Olivia Engel: Yes, I think the technology sector is really polarizing the market right now. Because on one hand, you have some very strong new economy growth companies that are trading at enormous multiples. You probably know, if I say, there is a company out there trading on 250 times trailing earnings. If we look at the FAANG stocks, there is an enormous amount of positive expectation built into the prices.

The thing is, there are real earning behind that, not justifying the prices they have, but there are some real earnings. There's a secular growth theme there that the technology sector is exposed to that we really want to get. So, if you look beyond the FAANGs to some of the names that are much more in the components, in the hardware, some of them are little bit more boring actually. You can actually find some very reasonably-priced companies, that have real cash flow and consistent earnings growth in their profile. So, that's certainly a place we like.

We've been out of the energy sector for probably best part of two years and we're just starting to get back into it. So, there's been a good cash flow generation in many companies, and both in the Australian and in the global equity portfolios with broad energy exposure in there. The other benefit of having energy exposure is that there is an inflation-oriented protection that that exposure has, and it balances very well with some other cyclical and defensive exposures we have in the portfolio.

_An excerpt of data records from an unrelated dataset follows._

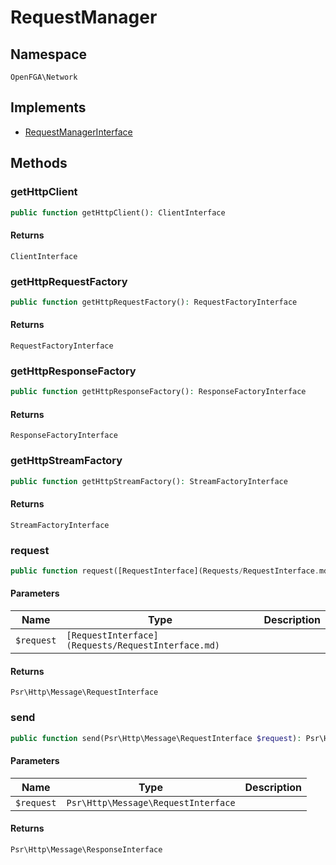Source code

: # RequestManager


## Namespace
`OpenFGA\Network`

## Implements
* [RequestManagerInterface](Network/RequestManagerInterface.md)

## Methods
### getHttpClient

```php
public function getHttpClient(): ClientInterface
```



#### Returns
`ClientInterface` 

### getHttpRequestFactory

```php
public function getHttpRequestFactory(): RequestFactoryInterface
```



#### Returns
`RequestFactoryInterface` 

### getHttpResponseFactory

```php
public function getHttpResponseFactory(): ResponseFactoryInterface
```



#### Returns
`ResponseFactoryInterface` 

### getHttpStreamFactory

```php
public function getHttpStreamFactory(): StreamFactoryInterface
```



#### Returns
`StreamFactoryInterface` 

### request

```php
public function request([RequestInterface](Requests/RequestInterface.md) $request): Psr\Http\Message\RequestInterface
```


#### Parameters
| Name | Type | Description |
|------|------|-------------|
| `$request` | `[RequestInterface](Requests/RequestInterface.md)` |  |

#### Returns
`Psr\Http\Message\RequestInterface` 

### send

```php
public function send(Psr\Http\Message\RequestInterface $request): Psr\Http\Message\ResponseInterface
```


#### Parameters
| Name | Type | Description |
|------|------|-------------|
| `$request` | `Psr\Http\Message\RequestInterface` |  |

#### Returns
`Psr\Http\Message\ResponseInterface` 

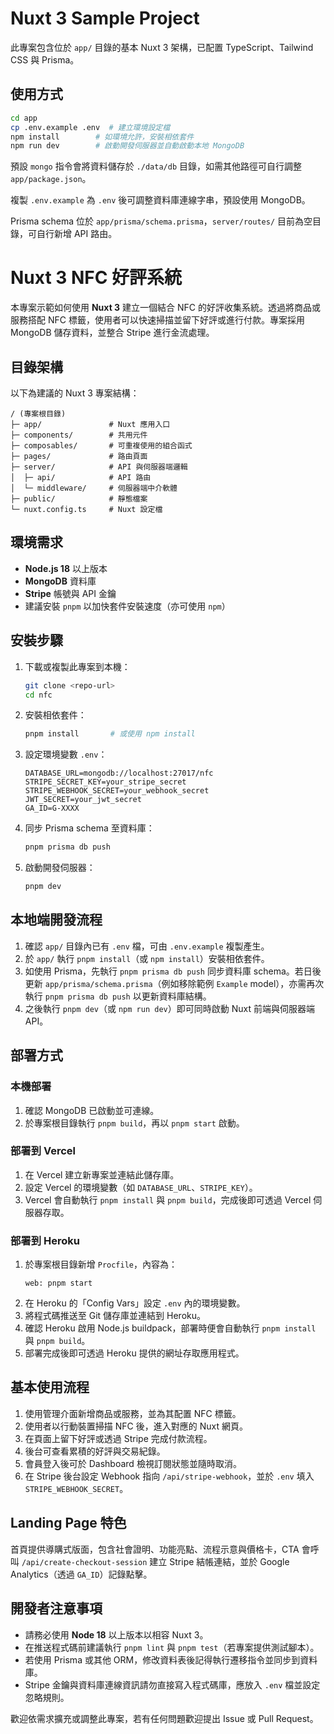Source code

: 
# Nuxt 3 Sample Project

此專案包含位於 `app/` 目錄的基本 Nuxt 3 架構，已配置 TypeScript、Tailwind CSS 與 Prisma。

## 使用方式

```bash
cd app
cp .env.example .env  # 建立環境設定檔
npm install        # 如環境允許，安裝相依套件
npm run dev        # 啟動開發伺服器並自動啟動本地 MongoDB
```

預設 `mongo` 指令會將資料儲存於 `./data/db` 目錄，如需其他路徑可自行調整 `app/package.json`。

複製 `.env.example` 為 `.env` 後可調整資料庫連線字串，預設使用 MongoDB。

Prisma schema 位於 `app/prisma/schema.prisma`，`server/routes/` 目前為空目錄，可自行新增 API 路由。

# Nuxt 3 NFC 好評系統

本專案示範如何使用 **Nuxt 3** 建立一個結合 NFC 的好評收集系統。透過將商品或服務搭配 NFC 標籤，使用者可以快速掃描並留下好評或進行付款。專案採用 MongoDB 儲存資料，並整合 Stripe 進行金流處理。

## 目錄架構

以下為建議的 Nuxt 3 專案結構：

```
/ (專案根目錄)
├─ app/               # Nuxt 應用入口
├─ components/        # 共用元件
├─ composables/       # 可重複使用的組合函式
├─ pages/             # 路由頁面
├─ server/            # API 與伺服器端邏輯
│  ├─ api/            # API 路由
│  └─ middleware/     # 伺服器端中介軟體
├─ public/            # 靜態檔案
└─ nuxt.config.ts     # Nuxt 設定檔
```

## 環境需求

- **Node.js 18** 以上版本
- **MongoDB** 資料庫
- **Stripe** 帳號與 API 金鑰
- 建議安裝 `pnpm` 以加快套件安裝速度（亦可使用 `npm`）

## 安裝步驟

1. 下載或複製此專案到本機：
   ```bash
   git clone <repo-url>
   cd nfc
   ```
2. 安裝相依套件：
   ```bash
   pnpm install       # 或使用 npm install
   ```
3. 設定環境變數 `.env`：
   ```env
   DATABASE_URL=mongodb://localhost:27017/nfc
   STRIPE_SECRET_KEY=your_stripe_secret
   STRIPE_WEBHOOK_SECRET=your_webhook_secret
   JWT_SECRET=your_jwt_secret
   GA_ID=G-XXXX
   ```
4. 同步 Prisma schema 至資料庫：
   ```bash
   pnpm prisma db push
   ```
5. 啟動開發伺服器：
   ```bash
   pnpm dev
   ```

## 本地端開發流程

1. 確認 `app/` 目錄內已有 `.env` 檔，可由 `.env.example` 複製產生。
2. 於 `app/` 執行 `pnpm install`（或 `npm install`）安裝相依套件。
3. 如使用 Prisma，先執行 `pnpm prisma db push` 同步資料庫 schema。若日後更新
   `app/prisma/schema.prisma`（例如移除範例 `Example` model），亦需再次執行
   `pnpm prisma db push` 以更新資料庫結構。
4. 之後執行 `pnpm dev`（或 `npm run dev`）即可同時啟動 Nuxt 前端與伺服器端 API。

## 部署方式

### 本機部署
1. 確認 MongoDB 已啟動並可連線。
2. 於專案根目錄執行 `pnpm build`，再以 `pnpm start` 啟動。

### 部署到 Vercel
1. 在 Vercel 建立新專案並連結此儲存庫。
2. 設定 Vercel 的環境變數（如 `DATABASE_URL`、`STRIPE_KEY`）。
3. Vercel 會自動執行 `pnpm install` 與 `pnpm build`，完成後即可透過 Vercel 伺服器存取。

### 部署到 Heroku
1. 於專案根目錄新增 `Procfile`，內容為：
   ```
   web: pnpm start
   ```
2. 在 Heroku 的「Config Vars」設定 `.env` 內的環境變數。
3. 將程式碼推送至 Git 儲存庫並連結到 Heroku。
4. 確認 Heroku 啟用 Node.js buildpack，部署時便會自動執行 `pnpm install` 與 `pnpm build`。
5. 部署完成後即可透過 Heroku 提供的網址存取應用程式。

## 基本使用流程

1. 使用管理介面新增商品或服務，並為其配置 NFC 標籤。
2. 使用者以行動裝置掃描 NFC 後，進入對應的 Nuxt 網頁。
3. 在頁面上留下好評或透過 Stripe 完成付款流程。
4. 後台可查看累積的好評與交易紀錄。
5. 會員登入後可於 Dashboard 檢視訂閱狀態並隨時取消。
6. 在 Stripe 後台設定 Webhook 指向 `/api/stripe-webhook`，並於 `.env` 填入 `STRIPE_WEBHOOK_SECRET`。

## Landing Page 特色

首頁提供導購式版面，包含社會證明、功能亮點、流程示意與價格卡，CTA 會呼叫 `/api/create-checkout-session` 建立 Stripe 結帳連結，並於 Google Analytics（透過 `GA_ID`）記錄點擊。

## 開發者注意事項

- 請務必使用 **Node 18** 以上版本以相容 Nuxt 3。
- 在推送程式碼前建議執行 `pnpm lint` 與 `pnpm test`（若專案提供測試腳本）。
- 若使用 Prisma 或其他 ORM，修改資料表後記得執行遷移指令並同步到資料庫。
- Stripe 金鑰與資料庫連線資訊請勿直接寫入程式碼庫，應放入 `.env` 檔並設定忽略規則。

歡迎依需求擴充或調整此專案，若有任何問題歡迎提出 Issue 或 Pull Request。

Especially, in the Australian equity portfolio, we've started to build up a position again in miners and materials. So, again, this is similar to the theme as to why energy sector has become attractive, but it's along the defensive nature of that asset class in the event that we get some inflationary pressure and it's very good at balancing off for some other exposures in the portfolio.

The relative risks of the mining sector have really dropped over the last 12 to 18 months and so that's another reason why we think they are a good place in the portfolio.